Throughout his messages, MacArthur took a stance against the modern seeker-friendly movement, which he said is often guilty of exchanging biblical exposition for cleverly crafted yet shallow messages, omitting potentially offending truths and conforming itself to resemble a lost world.

MacArthur noted that this kind of failure to exposit the Word usurps the Lordship of Christ over His church and hinders the work of the Holy Spirit.

"At the beginning is the question of authority," MacArthur said. "Who is sovereign? Who has the right to be heard? I have no authority in my church unless I say, 'Thus says the Lord.' I'm there to be the voice of God, nothing less.

"Your ideas will come and go and be forgotten," he continued. "But [God's Word] will not go.... People do not grow because of insightful stories or clever analogies. The Word of God is the only true source of help.... [It] alone cuts deep and then heals."

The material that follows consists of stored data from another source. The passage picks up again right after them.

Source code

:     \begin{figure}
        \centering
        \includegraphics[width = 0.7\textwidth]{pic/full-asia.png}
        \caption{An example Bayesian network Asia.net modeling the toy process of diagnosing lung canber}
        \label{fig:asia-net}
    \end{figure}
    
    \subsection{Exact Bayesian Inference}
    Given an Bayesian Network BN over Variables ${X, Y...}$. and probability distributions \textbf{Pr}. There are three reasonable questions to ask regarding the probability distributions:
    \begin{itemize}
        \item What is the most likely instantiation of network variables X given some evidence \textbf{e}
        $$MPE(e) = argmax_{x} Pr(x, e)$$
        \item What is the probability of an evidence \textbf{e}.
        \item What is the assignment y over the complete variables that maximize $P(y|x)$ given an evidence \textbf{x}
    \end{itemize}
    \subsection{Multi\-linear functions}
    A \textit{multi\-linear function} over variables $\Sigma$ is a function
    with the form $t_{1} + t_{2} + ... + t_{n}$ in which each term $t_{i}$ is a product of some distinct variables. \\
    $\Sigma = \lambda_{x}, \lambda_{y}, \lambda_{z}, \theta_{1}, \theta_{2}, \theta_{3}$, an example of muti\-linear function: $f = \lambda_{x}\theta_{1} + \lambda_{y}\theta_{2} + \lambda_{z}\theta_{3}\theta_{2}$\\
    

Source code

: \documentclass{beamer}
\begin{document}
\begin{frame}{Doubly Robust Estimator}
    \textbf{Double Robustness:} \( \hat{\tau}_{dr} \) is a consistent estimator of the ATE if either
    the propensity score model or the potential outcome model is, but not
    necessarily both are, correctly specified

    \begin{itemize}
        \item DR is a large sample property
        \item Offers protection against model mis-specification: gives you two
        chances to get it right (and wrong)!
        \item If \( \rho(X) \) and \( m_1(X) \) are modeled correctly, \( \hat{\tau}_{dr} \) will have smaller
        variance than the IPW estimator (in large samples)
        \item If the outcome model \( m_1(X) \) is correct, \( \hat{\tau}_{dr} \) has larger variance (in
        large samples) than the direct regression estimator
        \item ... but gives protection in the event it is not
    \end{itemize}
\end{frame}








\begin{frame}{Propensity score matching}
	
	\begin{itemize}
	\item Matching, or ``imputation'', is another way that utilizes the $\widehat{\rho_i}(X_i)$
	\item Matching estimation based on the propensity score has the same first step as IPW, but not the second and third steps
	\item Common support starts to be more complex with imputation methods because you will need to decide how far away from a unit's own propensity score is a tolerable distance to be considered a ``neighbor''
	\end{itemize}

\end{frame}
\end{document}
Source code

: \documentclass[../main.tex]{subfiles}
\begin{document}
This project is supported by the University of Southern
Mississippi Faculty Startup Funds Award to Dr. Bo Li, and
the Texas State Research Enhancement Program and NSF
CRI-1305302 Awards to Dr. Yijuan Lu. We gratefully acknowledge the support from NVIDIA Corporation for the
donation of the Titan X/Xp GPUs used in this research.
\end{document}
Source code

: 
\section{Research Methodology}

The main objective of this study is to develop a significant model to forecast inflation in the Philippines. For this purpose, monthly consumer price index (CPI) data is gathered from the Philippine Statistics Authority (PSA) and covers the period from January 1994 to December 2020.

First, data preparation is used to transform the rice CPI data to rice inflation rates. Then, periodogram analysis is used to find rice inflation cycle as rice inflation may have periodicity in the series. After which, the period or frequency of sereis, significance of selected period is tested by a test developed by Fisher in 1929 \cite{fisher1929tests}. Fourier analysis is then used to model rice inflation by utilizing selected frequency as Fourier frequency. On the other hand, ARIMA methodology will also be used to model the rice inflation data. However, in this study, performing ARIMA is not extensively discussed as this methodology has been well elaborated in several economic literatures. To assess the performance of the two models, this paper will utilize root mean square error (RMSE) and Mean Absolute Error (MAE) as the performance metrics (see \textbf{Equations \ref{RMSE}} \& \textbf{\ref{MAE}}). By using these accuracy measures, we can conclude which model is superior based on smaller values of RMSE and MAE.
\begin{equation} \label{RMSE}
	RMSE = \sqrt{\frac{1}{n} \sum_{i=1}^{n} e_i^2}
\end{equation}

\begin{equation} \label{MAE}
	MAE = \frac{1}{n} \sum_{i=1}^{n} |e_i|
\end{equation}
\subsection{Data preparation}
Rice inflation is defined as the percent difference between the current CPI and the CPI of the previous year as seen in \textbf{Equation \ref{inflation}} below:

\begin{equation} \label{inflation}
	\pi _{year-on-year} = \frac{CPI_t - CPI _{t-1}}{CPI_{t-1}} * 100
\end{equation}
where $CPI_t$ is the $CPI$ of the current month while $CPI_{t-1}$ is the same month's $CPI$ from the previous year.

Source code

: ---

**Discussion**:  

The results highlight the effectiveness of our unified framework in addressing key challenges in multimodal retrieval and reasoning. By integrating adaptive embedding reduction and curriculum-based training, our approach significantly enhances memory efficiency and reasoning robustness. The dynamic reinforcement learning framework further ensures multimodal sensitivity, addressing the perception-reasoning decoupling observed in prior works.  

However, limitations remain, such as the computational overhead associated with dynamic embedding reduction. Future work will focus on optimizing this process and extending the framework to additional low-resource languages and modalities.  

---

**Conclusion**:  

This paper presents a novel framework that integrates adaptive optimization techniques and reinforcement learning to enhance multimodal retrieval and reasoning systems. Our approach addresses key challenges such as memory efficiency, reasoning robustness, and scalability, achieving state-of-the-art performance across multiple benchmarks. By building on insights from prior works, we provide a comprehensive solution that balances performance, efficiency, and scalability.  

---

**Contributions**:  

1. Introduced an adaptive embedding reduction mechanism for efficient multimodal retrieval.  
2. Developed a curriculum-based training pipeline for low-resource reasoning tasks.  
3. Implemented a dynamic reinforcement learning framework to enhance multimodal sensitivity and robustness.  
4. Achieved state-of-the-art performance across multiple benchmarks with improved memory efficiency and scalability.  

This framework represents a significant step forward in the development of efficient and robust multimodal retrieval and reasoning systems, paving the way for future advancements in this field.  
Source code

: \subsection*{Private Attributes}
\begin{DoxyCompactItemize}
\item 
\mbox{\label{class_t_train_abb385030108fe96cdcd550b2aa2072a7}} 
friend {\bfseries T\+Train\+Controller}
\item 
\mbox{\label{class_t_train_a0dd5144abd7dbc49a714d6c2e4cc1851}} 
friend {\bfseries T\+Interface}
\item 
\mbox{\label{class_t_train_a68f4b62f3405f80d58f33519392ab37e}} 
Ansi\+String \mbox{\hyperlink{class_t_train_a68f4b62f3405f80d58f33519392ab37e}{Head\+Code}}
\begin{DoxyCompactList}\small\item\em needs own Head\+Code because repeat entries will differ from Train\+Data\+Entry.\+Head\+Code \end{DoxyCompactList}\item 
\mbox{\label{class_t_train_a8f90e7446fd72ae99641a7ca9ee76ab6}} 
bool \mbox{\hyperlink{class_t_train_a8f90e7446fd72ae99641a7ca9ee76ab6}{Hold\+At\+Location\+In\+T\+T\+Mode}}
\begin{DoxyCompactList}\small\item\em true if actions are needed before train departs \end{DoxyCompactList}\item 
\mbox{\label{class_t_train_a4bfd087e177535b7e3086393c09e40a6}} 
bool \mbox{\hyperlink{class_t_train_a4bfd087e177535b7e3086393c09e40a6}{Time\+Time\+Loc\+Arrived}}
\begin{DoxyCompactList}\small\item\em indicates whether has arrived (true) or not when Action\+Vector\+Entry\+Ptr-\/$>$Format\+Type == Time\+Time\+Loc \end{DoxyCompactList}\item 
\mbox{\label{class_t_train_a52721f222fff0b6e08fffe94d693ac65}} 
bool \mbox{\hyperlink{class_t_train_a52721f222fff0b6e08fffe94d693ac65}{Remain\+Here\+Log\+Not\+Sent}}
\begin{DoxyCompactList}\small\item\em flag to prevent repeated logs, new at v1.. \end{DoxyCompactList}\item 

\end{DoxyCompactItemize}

MacArthur added that preaching should not reflect a pastor's own ideas and intuition but, instead, the mind of Christ.

MacArthur also was adamant that the church should not be influenced by the world or take its cues from culture. Stating that the church should be a reflection of heaven, he said it is a travesty to make sinful people comfortable in a church.

"I'm not trying to make the church as much like the world as I can," MacArthur said. "I'm trying to make the church as much like heaven as I can. People should walk into church, and it should be nothing like the world."

MacArthur encouraged students that by expositing the Word, they could protect their churches from error and defend their flock from those who marginalize the Gospel and preach "feel-good" theology. "The enemy wants to come into the church and attack the truth," he exhorted. "We have a responsibility to protect the sheep. We need to be ... 'warrior preachers.' "

MacArthur's 15 unintended consequences of failing to preach the Bible expositionally were:

1. It usurps the authority of God over the mind and soul of the hearer.

2. It usurps the Lordship of Christ over His church.

3. It hinders the work of the Holy Spirit.

4. It manifests a lack of submission to Scripture.

5. It severs the preacher personally from the regular sanctifying grace of Scripture.

6. It removes spiritual depth and transcendence from the souls of people so that it cripples worship.

7. It limits the preacher from fully speaking the mind of Christ.

8. It depreciates by example the spiritual duty and benefit of studying Scripture intensely.

9. It breeds a congregation weak and indifferent to the glory of God and Christ.

10. It robs people of their only true source of help.

11. It creates a destructive disconnect between sound doctrine and life.

12. It denigrates God by omitting those truths that trouble, offend and terrify the soul.

13. It disconnects people from the legacy of the past.

14. It removes protection from error that is so deadly to the church.

15. It deceives people into thinking they've heard from God when they haven't.